**WHAT TO PRODUCE**
Determine how many lines in the records hold "Laplace", then give that number by itself.

:::

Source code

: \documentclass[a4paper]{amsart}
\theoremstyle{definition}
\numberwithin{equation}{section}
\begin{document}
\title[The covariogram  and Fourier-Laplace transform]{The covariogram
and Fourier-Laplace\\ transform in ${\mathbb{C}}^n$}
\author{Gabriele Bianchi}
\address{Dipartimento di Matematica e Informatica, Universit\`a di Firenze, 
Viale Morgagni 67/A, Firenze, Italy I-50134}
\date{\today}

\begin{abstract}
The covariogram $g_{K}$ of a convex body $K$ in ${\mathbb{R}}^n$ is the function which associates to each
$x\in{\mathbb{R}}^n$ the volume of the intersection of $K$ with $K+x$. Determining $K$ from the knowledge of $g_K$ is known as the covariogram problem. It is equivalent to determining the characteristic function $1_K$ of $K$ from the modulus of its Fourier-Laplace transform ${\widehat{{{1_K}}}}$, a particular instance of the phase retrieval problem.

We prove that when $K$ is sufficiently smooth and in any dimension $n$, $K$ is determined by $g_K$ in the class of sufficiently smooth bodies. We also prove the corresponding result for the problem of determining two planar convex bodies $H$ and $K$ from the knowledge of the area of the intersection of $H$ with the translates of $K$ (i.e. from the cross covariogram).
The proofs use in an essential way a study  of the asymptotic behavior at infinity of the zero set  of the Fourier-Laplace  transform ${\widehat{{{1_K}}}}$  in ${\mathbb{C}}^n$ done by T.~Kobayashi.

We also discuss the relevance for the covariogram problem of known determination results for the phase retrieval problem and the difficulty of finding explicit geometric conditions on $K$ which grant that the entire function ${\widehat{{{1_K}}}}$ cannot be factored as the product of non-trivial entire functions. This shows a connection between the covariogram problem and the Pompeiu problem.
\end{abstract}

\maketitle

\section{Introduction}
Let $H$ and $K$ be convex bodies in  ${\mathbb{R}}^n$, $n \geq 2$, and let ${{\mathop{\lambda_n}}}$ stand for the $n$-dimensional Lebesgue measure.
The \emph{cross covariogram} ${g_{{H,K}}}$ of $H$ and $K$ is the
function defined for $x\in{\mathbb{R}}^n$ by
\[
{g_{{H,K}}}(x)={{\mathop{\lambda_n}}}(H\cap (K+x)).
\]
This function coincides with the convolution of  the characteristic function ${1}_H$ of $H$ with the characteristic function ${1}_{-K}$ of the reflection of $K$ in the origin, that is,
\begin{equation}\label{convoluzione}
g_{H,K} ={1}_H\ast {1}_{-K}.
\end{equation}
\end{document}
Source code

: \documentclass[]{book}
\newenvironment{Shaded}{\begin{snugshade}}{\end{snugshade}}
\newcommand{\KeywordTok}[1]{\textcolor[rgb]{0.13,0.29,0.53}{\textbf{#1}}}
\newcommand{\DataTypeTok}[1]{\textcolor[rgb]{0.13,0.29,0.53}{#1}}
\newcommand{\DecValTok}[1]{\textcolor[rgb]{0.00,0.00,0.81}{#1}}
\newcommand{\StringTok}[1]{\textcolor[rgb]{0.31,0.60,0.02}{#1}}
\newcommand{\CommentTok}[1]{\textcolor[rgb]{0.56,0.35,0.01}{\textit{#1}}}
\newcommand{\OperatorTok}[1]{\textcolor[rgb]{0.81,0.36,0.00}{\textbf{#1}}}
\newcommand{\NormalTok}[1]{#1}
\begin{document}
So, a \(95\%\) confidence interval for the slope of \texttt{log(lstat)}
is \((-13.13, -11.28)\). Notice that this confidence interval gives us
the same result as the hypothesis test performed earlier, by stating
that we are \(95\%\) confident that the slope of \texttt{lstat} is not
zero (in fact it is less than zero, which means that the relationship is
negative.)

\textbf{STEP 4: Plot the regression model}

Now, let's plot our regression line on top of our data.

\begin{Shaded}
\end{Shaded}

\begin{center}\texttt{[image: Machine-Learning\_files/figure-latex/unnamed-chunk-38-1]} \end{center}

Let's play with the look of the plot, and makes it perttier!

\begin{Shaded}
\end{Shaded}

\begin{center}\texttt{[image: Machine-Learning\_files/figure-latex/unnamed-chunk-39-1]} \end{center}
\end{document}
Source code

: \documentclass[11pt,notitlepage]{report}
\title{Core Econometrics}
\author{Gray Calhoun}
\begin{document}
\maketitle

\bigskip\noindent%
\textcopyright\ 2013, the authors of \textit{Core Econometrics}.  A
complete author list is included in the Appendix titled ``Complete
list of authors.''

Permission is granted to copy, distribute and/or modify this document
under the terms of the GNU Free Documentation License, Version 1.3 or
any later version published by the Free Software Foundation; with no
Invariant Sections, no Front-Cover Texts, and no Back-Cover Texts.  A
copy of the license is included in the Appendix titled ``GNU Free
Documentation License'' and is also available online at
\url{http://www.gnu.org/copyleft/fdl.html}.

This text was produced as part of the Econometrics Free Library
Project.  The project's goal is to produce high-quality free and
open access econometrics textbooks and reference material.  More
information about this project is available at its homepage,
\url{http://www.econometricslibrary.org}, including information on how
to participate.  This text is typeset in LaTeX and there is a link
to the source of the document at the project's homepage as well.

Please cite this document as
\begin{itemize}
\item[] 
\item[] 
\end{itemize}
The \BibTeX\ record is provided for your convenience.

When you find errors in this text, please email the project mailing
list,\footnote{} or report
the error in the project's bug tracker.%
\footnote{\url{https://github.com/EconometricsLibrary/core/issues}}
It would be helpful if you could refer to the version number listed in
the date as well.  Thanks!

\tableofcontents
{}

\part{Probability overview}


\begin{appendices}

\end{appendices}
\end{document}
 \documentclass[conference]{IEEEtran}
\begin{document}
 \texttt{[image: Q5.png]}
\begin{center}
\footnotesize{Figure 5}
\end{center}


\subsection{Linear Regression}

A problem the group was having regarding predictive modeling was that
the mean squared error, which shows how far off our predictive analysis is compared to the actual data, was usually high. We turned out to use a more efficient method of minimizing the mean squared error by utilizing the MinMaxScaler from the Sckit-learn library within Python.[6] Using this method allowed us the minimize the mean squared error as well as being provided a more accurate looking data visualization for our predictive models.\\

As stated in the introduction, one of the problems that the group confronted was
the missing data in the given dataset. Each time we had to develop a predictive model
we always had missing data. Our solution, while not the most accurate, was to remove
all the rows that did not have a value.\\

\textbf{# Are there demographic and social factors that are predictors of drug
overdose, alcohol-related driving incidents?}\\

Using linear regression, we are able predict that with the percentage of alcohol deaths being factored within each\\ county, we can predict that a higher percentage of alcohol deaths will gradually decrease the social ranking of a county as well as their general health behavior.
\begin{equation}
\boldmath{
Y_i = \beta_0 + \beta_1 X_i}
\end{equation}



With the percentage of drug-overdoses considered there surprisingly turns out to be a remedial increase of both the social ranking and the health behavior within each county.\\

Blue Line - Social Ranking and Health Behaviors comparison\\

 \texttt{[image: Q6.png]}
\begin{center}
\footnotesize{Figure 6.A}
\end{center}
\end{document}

:::

**EXERCISE RESULT**
4